Thursday, September 12, 2013

How to Increase MikTeX 2.9 Memory

Originally Posted on  by hsauro

I was recently running some large stochastic simulations and was generating very large pgfplot data files. MikTeX out of the box was unable to compile these plots because it kept running out of main memory. To increase main memory (or other memory limits) run the following line from the DOS prompt:

initexmf --edit-config-file pdflatex

This will open the configuration file for pdflatex into an editor (probably notepad). Add the following lines to this configuration file:

pool_size=5000000
main_memory=6000000
extra_mem_bot=2000000
font_mem_size=2000000

I needed lots of memory so these numbers are quite bit. I’ve got 8GB of RAM so let’s be generous (My first computer was the MK14 which had 256 bytes of RAM, things have moved on a little).

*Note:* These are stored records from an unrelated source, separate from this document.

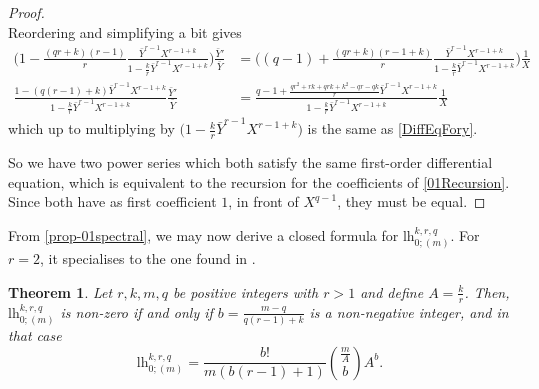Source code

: \documentclass[10pt,a4paper,oneside,no-math,reqno]{amsart}%
\theoremstyle{plain}
\newtheorem{theorem}{Theorem}[section]
\theoremstyle{definition}
\theoremstyle{remark}
\numberwithin{equation}{section}
\newcommand{\1}{\mathds{1}}
\newcommand{\<}{\langle}
\renewcommand{\>}{\rangle}
\newcommand{\lh}{\mathord{\mathrm{l\!h}}}
\begin{document}
\begin{proof}
\begin{equation}
	\end{equation}
	Reordering and simplifying a bit gives
	\begin{align}
		\Big( 1 - \frac{(qr+k)(r-1)}{r} \frac{\bar{Y}^{r-1} X^{r-1+k} }{ 1 - \frac{k}{r} \bar{Y}^{r-1} X^{r-1+k} } \Big) \frac{\bar{Y}'}{\bar{Y}} 
		&=
		\Big( (q-1) + \frac{(qr+k)(r-1+k)}{r} \frac{\bar{Y}^{r-1} X^{r-1+k} }{ 1 - \frac{k}{r} \bar{Y}^{r-1} X^{r-1+k} } \Big) \frac{1}{X}
		\\
		\frac{ 1 -(q(r-1) +k ) \bar{Y}^{r-1} X^{r-1+k} }{ 1 - \frac{k}{r} \bar{Y}^{r-1} X^{r-1+k} } \frac{\bar{Y}'}{\bar{Y}} 
		&=
		\frac{ q-1 + \frac{qr^2+rk + qrk + k^2 -qr - qk}{r} \bar{Y}^{r-1} X^{r-1+k} }{ 1 - \frac{k}{r} \bar{Y}^{r-1} X^{r-1+k} } \frac{1}{X}
	\end{align}
	which up to multiplying by $ \big( 1 - \frac{k}{r} \bar{Y}^{r-1} X^{r-1+k} \big) $ is the same as \eqref{DiffEqFory}.\par
	So we have two power series which both satisfy the same first-order differential equation, which is equivalent to the recursion for the coefficients of \cref{01Recursion}. Since both have as first coefficient $ 1$, in front of $X^{q-1}$, they must be equal.
\end{proof}

From \cref{prop-01spectral}, we may now derive a closed formula for $\lh^{k,r,q}_{0;(m)}$. For $r=2$, it specialises to the one found in \cite[Theorem 1]{CMS25}.

\begin{theorem}
    Let $r,k,m,q$ be positive integers with $r>1$ and define $A=\frac{k}{r}$. Then, $ \lh^{k,r,q}_{0;(m)} $ is non-zero if and only if $b = \frac{m-q}{q(r-1)+k}$ is a non-negative integer, and in that case
    \begin{equation}
        \lh^{k,r,q}_{0;(m)}
        =
        \frac{b!}{m(b(r-1)+1)}\binom{\frac{m}{A}}{b}A^b.
    \end{equation}
\end{theorem}
\end{document}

Save the file (file name is provided) and then remake the format files. To do this use the command line:

initexmf --dump=pdflatex

I happen to use pdflatex all the time so note that I am specifying pdflatex in each of the commands. If you’re using straight latex then substitute pdflatex with latex.

Talking about big tikz/pfdplot figures, don’t forget to use the external command:

\usepackage{tikz}
\usetikzlibrary{external}
\tikzexternalize % activate!

This forces tikz to reuse previously stored figures, saves regenerating them all the time. See section 32 of the TikZ manual (Version 2.10 !) for more details.